Reese is participating in a prize-guessing game.

There are $N$ ($N > 2$) doors in front of her, with a grand prize behind exactly one of them, and the others are empty. There is a host who knows which door hides the prize. Each time Reese chooses a door (without opening it), the host chooses one door to open from the remaining unopened doors that do not contain the prize, and then gives Reese another chance to choose (Reese can choose to keep her previous choice or switch to any other door she wants). This continues until only two doors remain, at which point Reese's choice becomes her final choice.

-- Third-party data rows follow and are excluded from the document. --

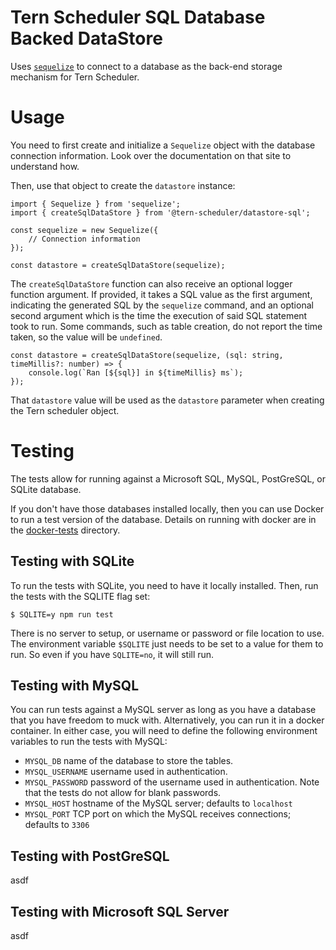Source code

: # Tern Scheduler SQL Database Backed DataStore

Uses [`sequelize`](https://github.com/sequelize/sequelize) to connect to a database as the back-end storage mechanism for Tern Scheduler.

# Usage

You need to first create and initialize a `Sequelize` object with the database connection information.  Look over the documentation on that site to understand how.

Then, use that object to create the `datastore` instance:

```(typescript)
import { Sequelize } from 'sequelize';
import { createSqlDataStore } from '@tern-scheduler/datastore-sql';

const sequelize = new Sequelize({
    // Connection information
});

const datastore = createSqlDataStore(sequelize);
```

The `createSqlDataStore` function can also receive an optional logger function argument.  If provided, it takes a SQL value as the first argument, indicating the generated SQL by the `sequelize` command, and an optional second argument which is the time the execution of said SQL statement took to run.  Some commands, such as table creation, do not report the time taken, so the value will be `undefined`.

```(typescript)
const datastore = createSqlDataStore(sequelize, (sql: string, timeMillis?: number) => {
    console.log(`Ran [${sql}] in ${timeMillis} ms`);
});
```

That `datastore` value will be used as the `datastore` parameter when creating the Tern scheduler object.

# Testing

The tests allow for running against a Microsoft SQL, MySQL, PostGreSQL, or SQLite database.

If you don't have those databases installed locally, then you can use Docker to run a test version of the database.  Details on running with docker are in the [docker-tests](docker-tests/README.md) directory.

## Testing with SQLite

To run the tests with SQLite, you need to have it locally installed.  Then, run the tests with the SQLITE flag set:

```(bash)
$ SQLITE=y npm run test
```

There is no server to setup, or username or password or file location to use.  The environment variable `$SQLITE` just needs to be set to a value for them to run.  So even if you have `SQLITE=no`, it will still run.

## Testing with MySQL

You can run tests against a MySQL server as long as you have a database that you have freedom to muck with.  Alternatively, you can run it in a docker container.  In either case, you will need to define the following environment variables to run the tests with MySQL:

* `MYSQL_DB` name of the database to store the tables.
* `MYSQL_USERNAME` username used in authentication.
* `MYSQL_PASSWORD` password of the username used in authentication.  Note that the tests do not allow for blank passwords.
* `MYSQL_HOST` hostname of the MySQL server; defaults to `localhost`
* `MYSQL_PORT` TCP port on which the MySQL receives connections; defaults to `3306`

## Testing with PostGreSQL

asdf

## Testing with Microsoft SQL Server

asdf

Reese wants to win the grand prize, but she has no information. Therefore, she decides to always pick a door that has the "highest probability of having the prize behind it from her perspective." If there are multiple such doors, she chooses one of them uniformly at random. (Obviously, when choosing for the first time, the probability of the prize being behind any door from her perspective is $\frac{1}{N}$, so she will choose one of the $N$ doors at random.)

In other words, Reese's selection process can be abstracted as follows:

while (number of remaining doors >= 2):
    Reese selects a door as described above, without opening it
    if (number of remaining doors == 2):
        This door is Reese's final choice; break;
    The host opens a door as described above (which means the number of remaining doors decreases by 1)
    Reese recalculates the probability of the prize being behind each door

Now, the event organizer has appointed you as the host and asks you to manipulate the game. In other words, each time, you can actively choose which door to open from the remaining doors (excluding the one Reese chose and the one with the grand prize) instead of choosing randomly, with the goal of minimizing the probability that Reese ultimately chooses the prize door. Given $N$, find this minimum probability.

Note: Reese is unaware of your existence. In other words, she still assumes the host is acting normally and does not try to guess your intentions.

Input

Due to some reasons, the input consists of a series of congruence equations, where $N$ is the smallest non-negative integer solution to these equations.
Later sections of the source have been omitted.